For instance, when my youngest child was three and half years old, I thought that it might now be a good time to get a cat. (I never had animals when my children were babies, and that is a subject for another, perhaps lengthy post.) So we got a cat. And now I have four. And a dog. And expensive vet bills, prescription cat food, dog food, licenses, etc. Without the financial means, nowadays, to take all this in stride.
I don't mean to pick on the poor animals, whom I love dearly. There are so many other examples of my trying to grab all the gusto I could, or else not setting limits on others' gusto-grabbing.
What kinds of things am I talking about? Well, here is where it gets interesting, because our modern way of living has pushed much of this on me, and not just me.
I grew up in a cozy cottage that was less than half the size of my current home. We had one bath tub, two toilets, and three sinks. I now have three bath tubs, three toilets, and seven sinks. They had one television until about the last ten years of my mother's life, when they got a small TV for their bedroom. On this Christmas day, we will have five running, three of which are the larger, big screen types. We have four computers here. And thousands of dollars worth of video game systems and video games. We also have enough Christmas decorations indoors and out, to open our own store. Thankfully, common sense combined with laziness has prevailed this year and we are not decorating outside, and I am not going to put all my inside-the-house stuff out either.

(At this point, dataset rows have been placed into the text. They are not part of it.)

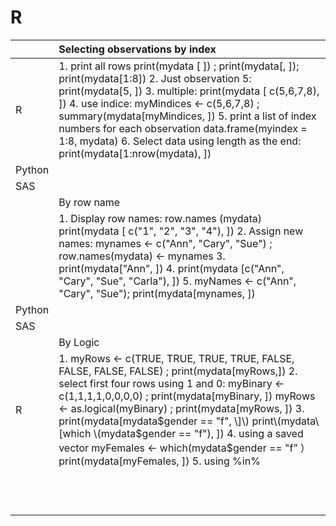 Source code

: # R

|  | Selecting observations by index |
| :--- | :--- |
| R | 1. print all rows                                                                              print\(mydata \[ \]\)  ; print\(mydata\[, \]\); print\(mydata\[1:8\]\)            2. Just observation 5: print\(mydata\[5, \]\)                                    3. multiple: print\(mydata \[ c\(5,6,7,8\), \]\)                                      4. use indice:                                                                                 myMindices &lt;- c\(5,6,7,8\)  ; summary\(mydata\[myMindices,  \]\)                                                                                                     5. print a list of index numbers for each observation               data.frame\(myindex = 1:8, mydata\)                                          6. Select data using length as the end:                                      print\(mydata\[1:nrow\(mydata\), \]\) |
| Python |  |
| SAS |  |
|  | By row name |
|  | 1. Display row names: row.names \(mydata\)                              print\(mydata \[ c\("1", "2", "3", "4"\), \]\)                                             2. Assign new names:                                                                  mynames &lt;- c\("Ann", "Cary", "Sue"\)  ; row.names\(mydata\) &lt;- mynames                                                                                       3. print\(mydata\["Ann", \]\)                                                               4. print\(mydata \[c\("Ann", "Cary", "Sue", "Carla"\), \]\)                     5. myNames &lt;- c\("Ann", "Cary", "Sue"\); print\(mydata\[mynames, \]\) |
| Python |  |
| SAS |  |
|  | By Logic |
| R | 1. myRows &lt;- c\(TRUE, TRUE, TRUE, TRUE, FALSE, FALSE, FALSE, FALSE\)   ; print\(mydata\[myRows,\]\)                                        2. select first four rows using 1 and 0:                                       myBinary &lt;- c\(1,1,1,1,0,0,0,0\) ; print\(mydata\[myBinary, \]\)         myRows &lt;- as.logical\(myBinary\) ; print\(mydata\[myRows, \]\)    3. print\(mydata\[mydata$gender == "f", \]\)                                       print\(mydata\[which \(mydata$gender == "f"\), \]\)                     4. using a saved vector                                                                myFemales &lt;- which\(mydata$gender == "f” ）                         print\(mydata\[myFemales, \]\)                                                        5. using %in%              |
|  |  |
|  |  |
|  |  |
|  |  |
|  |  |
|  |  |
|  |  |
|  |  |
|  |  |
|  |  |
|  |  |
|  |  |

Now granted, we recently had two of our adult children move back in with us, so there are six people living here currently. They brought a lot of their stuff, so we do have more than a small family would, but my point is that we do not need all of this, and in fact, it is a liability, at least to my mental health. I know I am not alone in all this, because everybody it seems, lives in bigger houses than than their parents did, and they have more stuff, and do more stuff. Are they feeling as crazy and out of control as I am?
Even though I inherited, and didn't buy at least half of these, I have way too much furniture, knick knacks, books, wall hangings, and heaven knows what else. Oh yes, I know what else: food.
Guess what? We cannot afford all this. And I cannot keep up with keeping it all clean and orderly. I am ready to revolt. More about that tomorrow.